Thus months dragged along, and then something happened which entirely transformed her life. One day, when she was at work upon a quilt, she suddenly experienced a strange sensation. No—it seemed impossible. Motionless she sat with her work in hand. Was it possible that this was it. Forgetting everything, his baseness and deceit, her mother’s querulousness, and her father’s sorrow, she smiled. She shuddered at the recollection that she was on the point of killing it, together with herself.
She now directed all her thoughts to getting away—somewhere where she could bear her child—and become a miserable, pitiful mother, but a mother withal. Somehow she planned and arranged it all, leaving her home and settling in a distant provincial town, where no one could find her, and where she thought she would be far from her people. But, unfortunately, her father’s brother received an appointment there, a thing she could not possibly foresee. For four months she had been living in the house of a midwife—one Maria Ivanovna; and, on learning that her uncle had come to the town, she was preparing to fly to a still remoter hiding-place.
III
Michael Ivanovich awoke early next morning. He entered his brother’s study, and handed him the cheque, filled in for a sum which he asked him to pay in monthly instalments to his daughter. He inquired when the express left for St. Petersburg. The train left at seven in the evening, giving him time for an early dinner before leaving. He breakfasted with his sister-in-law, who refrained from mentioning the subject which was so painful to him, but only looked at him timidly; and after breakfast he went out for his regular morning walk.

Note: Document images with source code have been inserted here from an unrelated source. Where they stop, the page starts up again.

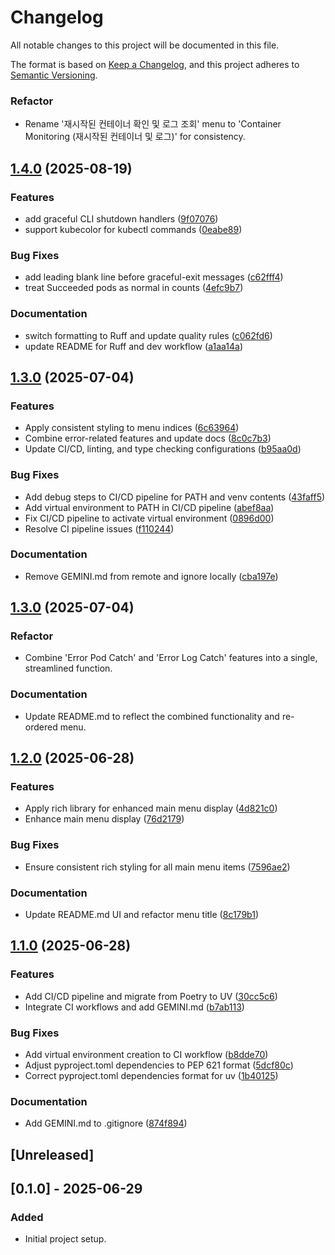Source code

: # Changelog

All notable changes to this project will be documented in this file.

The format is based on [Keep a Changelog](https://keepachangelog.com/en/1.0.0/),
and this project adheres to [Semantic Versioning](https://semver.org/spec/v2.0.0.html).

### Refactor

* Rename '재시작된 컨테이너 확인 및 로그 조회' menu to 'Container Monitoring (재시작된 컨테이너 및 로그)' for consistency.

## [1.4.0](https://github.com/KKamJi98/monitoring-kubernetes/compare/v1.3.0...v1.4.0) (2025-08-19)


### Features

* add graceful CLI shutdown handlers ([9f07076](https://github.com/KKamJi98/monitoring-kubernetes/commit/9f07076ae112c3e91d72434cd6ef5f813362ffa5))
* support kubecolor for kubectl commands ([0eabe89](https://github.com/KKamJi98/monitoring-kubernetes/commit/0eabe8999ac0bc3396d2982113349ef170af98c6))


### Bug Fixes

* add leading blank line before graceful-exit messages ([c62fff4](https://github.com/KKamJi98/monitoring-kubernetes/commit/c62fff4ad0832f7a4b5b2bac9aa0a87f0f5d542d))
* treat Succeeded pods as normal in counts ([4efc9b7](https://github.com/KKamJi98/monitoring-kubernetes/commit/4efc9b72764f1beed32da4c31cac8c8fc2868777))


### Documentation

* switch formatting to Ruff and update quality rules ([c062fd6](https://github.com/KKamJi98/monitoring-kubernetes/commit/c062fd6bd53b4264c11d80ba550017ba60603166))
* update README for Ruff and dev workflow ([a1aa14a](https://github.com/KKamJi98/monitoring-kubernetes/commit/a1aa14a5801948048903cdb88f5a8426a05c1fdc))

## [1.3.0](https://github.com/KKamJi98/monitoring-kubernetes/compare/v1.2.0...v1.3.0) (2025-07-04)


### Features

* Apply consistent styling to menu indices ([6c63964](https://github.com/KKamJi98/monitoring-kubernetes/commit/6c63964d9f0900e807b46c9cb65793d86fdef4eb))
* Combine error-related features and update docs ([8c0c7b3](https://github.com/KKamJi98/monitoring-kubernetes/commit/8c0c7b3e621b7afa59ccdf8ea647c16236bf996a))
* Update CI/CD, linting, and type checking configurations ([b95aa0d](https://github.com/KKamJi98/monitoring-kubernetes/commit/b95aa0d6343c3dbed0dab95cef10e64c7ec05fe0))


### Bug Fixes

* Add debug steps to CI/CD pipeline for PATH and venv contents ([43faff5](https://github.com/KKamJi98/monitoring-kubernetes/commit/43faff570a6e9ce5ea99d45a3591ebc3db494284))
* Add virtual environment to PATH in CI/CD pipeline ([abef8aa](https://github.com/KKamJi98/monitoring-kubernetes/commit/abef8aafaa41d3236da33cac0aabe1b76da9f3bb))
* Fix CI/CD pipeline to activate virtual environment ([0896d00](https://github.com/KKamJi98/monitoring-kubernetes/commit/0896d000deb8430b491aeafa25ad56cefe2a4554))
* Resolve CI pipeline issues ([f110244](https://github.com/KKamJi98/monitoring-kubernetes/commit/f11024486b9ccec6183a8275922dc2686d2c2cf5))


### Documentation

* Remove GEMINI.md from remote and ignore locally ([cba197e](https://github.com/KKamJi98/monitoring-kubernetes/commit/cba197eb63bb7ccf59d15216bbd4a2999dc48e70))

## [1.3.0](https://github.com/KKamJi98/monitoring-kubernetes/compare/v1.2.0...v1.3.0) (2025-07-04)


### Refactor

* Combine 'Error Pod Catch' and 'Error Log Catch' features into a single, streamlined function.


### Documentation

* Update README.md to reflect the combined functionality and re-ordered menu.

## [1.2.0](https://github.com/KKamJi98/monitoring-kubernetes/compare/v1.1.0...v1.2.0) (2025-06-28)


### Features

* Apply rich library for enhanced main menu display ([4d821c0](https://github.com/KKamJi98/monitoring-kubernetes/commit/4d821c064accc1c09a08eb5b11cd5e4dc9bc1bf1))
* Enhance main menu display ([76d2179](https://github.com/KKamJi98/monitoring-kubernetes/commit/76d2179c82e334ab84d7d472df1c8b01a733c4dc))


### Bug Fixes

* Ensure consistent rich styling for all main menu items ([7596ae2](https://github.com/KKamJi98/monitoring-kubernetes/commit/7596ae29685893c897266f9f4868f8fb310a9ee6))


### Documentation

* Update README.md UI and refactor menu title ([8c179b1](https://github.com/KKamJi98/monitoring-kubernetes/commit/8c179b13ce165658278f63d780db34427b773390))

## [1.1.0](https://github.com/KKamJi98/monitoring-kubernetes/compare/v1.0.1...v1.1.0) (2025-06-28)


### Features

* Add CI/CD pipeline and migrate from Poetry to UV ([30cc5c6](https://github.com/KKamJi98/monitoring-kubernetes/commit/30cc5c638dbbf6a704ee6009f94d888fa207ecd1))
* Integrate CI workflows and add GEMINI.md ([b7ab113](https://github.com/KKamJi98/monitoring-kubernetes/commit/b7ab113b97781324b94d75f3b7512e1a3aa1d432))


### Bug Fixes

* Add virtual environment creation to CI workflow ([b8dde70](https://github.com/KKamJi98/monitoring-kubernetes/commit/b8dde70b1406989c25b5ad2a53e4ef817b4e60e6))
* Adjust pyproject.toml dependencies to PEP 621 format ([5dcf80c](https://github.com/KKamJi98/monitoring-kubernetes/commit/5dcf80cb49fdfddf0ef4186f35b4e7f981070804))
* Correct pyproject.toml dependencies format for uv ([1b40125](https://github.com/KKamJi98/monitoring-kubernetes/commit/1b401254b651f800e31b962f70b96644ef81a953))


### Documentation

* Add GEMINI.md to .gitignore ([874f894](https://github.com/KKamJi98/monitoring-kubernetes/commit/874f894bfcda46ec93737645928d7892757621ba))

## [Unreleased]

## [0.1.0] - 2025-06-29
### Added
- Initial project setup.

Alexandra Dmitrievna followed him into the hall.
“Go into the public gardens, Michael—it is very charming there, and quite near to Everything,” said she, meeting his sombre looks with a pathetic glance.
Michael Ivanovich followed her advice and went to the public gardens, which were so near to Everything, and meditated with annoyance on the stupidity, the obstinacy, and heartlessness of women.
“She is not in the very least sorry for me,” he thought of his sister-in-law. “She cannot even understand my sorrow. And what of her?” He was thinking of his daughter. “She knows what all this means to me—the torture. What a blow in one’s old age! My days will be shortened by it! But I’d rather have it over than endure this agony. And all that ’pour les beaux yeux d’un chenapan’—oh!” he moaned; and a wave of hatred and fury arose in him as he thought of what would be said in the town when every one knew. (And no doubt every one knew already.) Such a feeling of rage possessed him that he would have liked to beat it into her head, and make her understand what she had done. These women never understand. “It is quite near Everything,” suddenly came to his mind, and getting out his notebook, he found her address. Vera Ivanovna Silvestrova, Kukonskaya Street, Abromov’s house. She was living under this name. He left the gardens and called a cab.